Abstract
Plants’ Knowledge: Ontologies, Practices, and Relationships
What can philosophy say about plants? Also, what can reflections on plants add to the philosophical debate? Those are just two of the several questions that could arise when confronting the so-called “philosophy of plants”, a vibrant and relatively young field that attempts to investigate and deepen our understanding of botanical species from a philosophical viewpoint. Indeed, the answers to these questions can be various, since the philosophical perspectives on plants are manifold: from Critical Plant Studies to plant neurobiology, and passing through Traditional Ecological Knowledge, ethnobotany, and biosemiotics, there are several positions from which we can discuss about plants and investigate their role not only in ecosystems, but also within human (or, as we should call them, multi-species) societies. In this brief contribution, we will present the Dossier Plants’ Knowledge: Ontologies, Practices, and Relationships, underlining how the line that will link all the contributions will be plurality: a multitude of positions and perspectives, which best represents not only the contemporary landscape of plant philosophy, but also the structure of the plants themselves, which, unlike human and more-than-human animals, have a non (totally) centralised organization and growth.
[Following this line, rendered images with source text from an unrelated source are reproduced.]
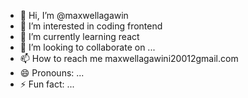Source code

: - 👋 Hi, I’m @maxwellagawin
- 👀 I’m interested in coding frontend
- 🌱 I’m currently learning react
- 💞️ I’m looking to collaborate on ...
- 📫 How to reach me maxwellagawini20012gmail.com
- 😄 Pronouns: ...
- ⚡ Fun fact: ...

<!---
maxwellagawin/maxwellagawin is a ✨ special ✨ repository because its `README.md` (this file) appears on your GitHub profile.
You can click the Preview link to take a look at your changes.
--->
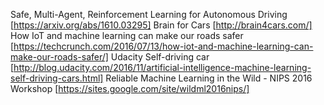 Safe, Multi-Agent, Reinforcement Learning for Autonomous Driving [https://arxiv.org/abs/1610.03295]
Brain for Cars [http://brain4cars.com/]
How IoT and machine learning can make our roads safer [https://techcrunch.com/2016/07/13/how-iot-and-machine-learning-can-make-our-roads-safer/]
Udacity Self-driving car [http://blog.udacity.com/2016/11/artificial-intelligence-machine-learning-self-driving-cars.html]
Reliable Machine Learning in the Wild - NIPS 2016 Workshop [https://sites.google.com/site/wildml2016nips/]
From the alterity of plants, a different form of knowledge can emerge, and this Dossier illustrates not only some of the reflections that philosophy can bring to plants, but also the consequences plant philosophy has beyond the plant world, providing some answers to the two questions that opened this abstract.
Continue this practice daily and you will no longer need a nose to smell or a mouth to speak. Your entire body will become an olfactory organ sniffing out the richly fragrant world around you. Indeed, the atmosphere is a collaborative ecology of volatile chemical signals to which you actively and volubly contribute. Take pleasure in the art of synthesizing and releasing complex bouquets of fragrance from your tissues. This is your way of telling the world what you are up to, moment to moment. You can talk to other plants and animals, reporting on the condition of your leaves, flowers and fruits. You will be able to lure pollinators and complain audibly about the damage done by feeding insects. Indeed, you not only feel insects crawling up your stem and slicing into your tissues, you can discern the distinct species eating your leaves by tasting the specific chemistry of its saliva. If you are quick you can synthesize volatile compounds to warn your neighbours so that they can prepare their tissues with toxins to keep the offending insects at bay. Or you could call out for help from other insects who will prey on these herbivores. Soon you will discover that you are an effusive catalyst at the centre of an affectively charged chemical ecology.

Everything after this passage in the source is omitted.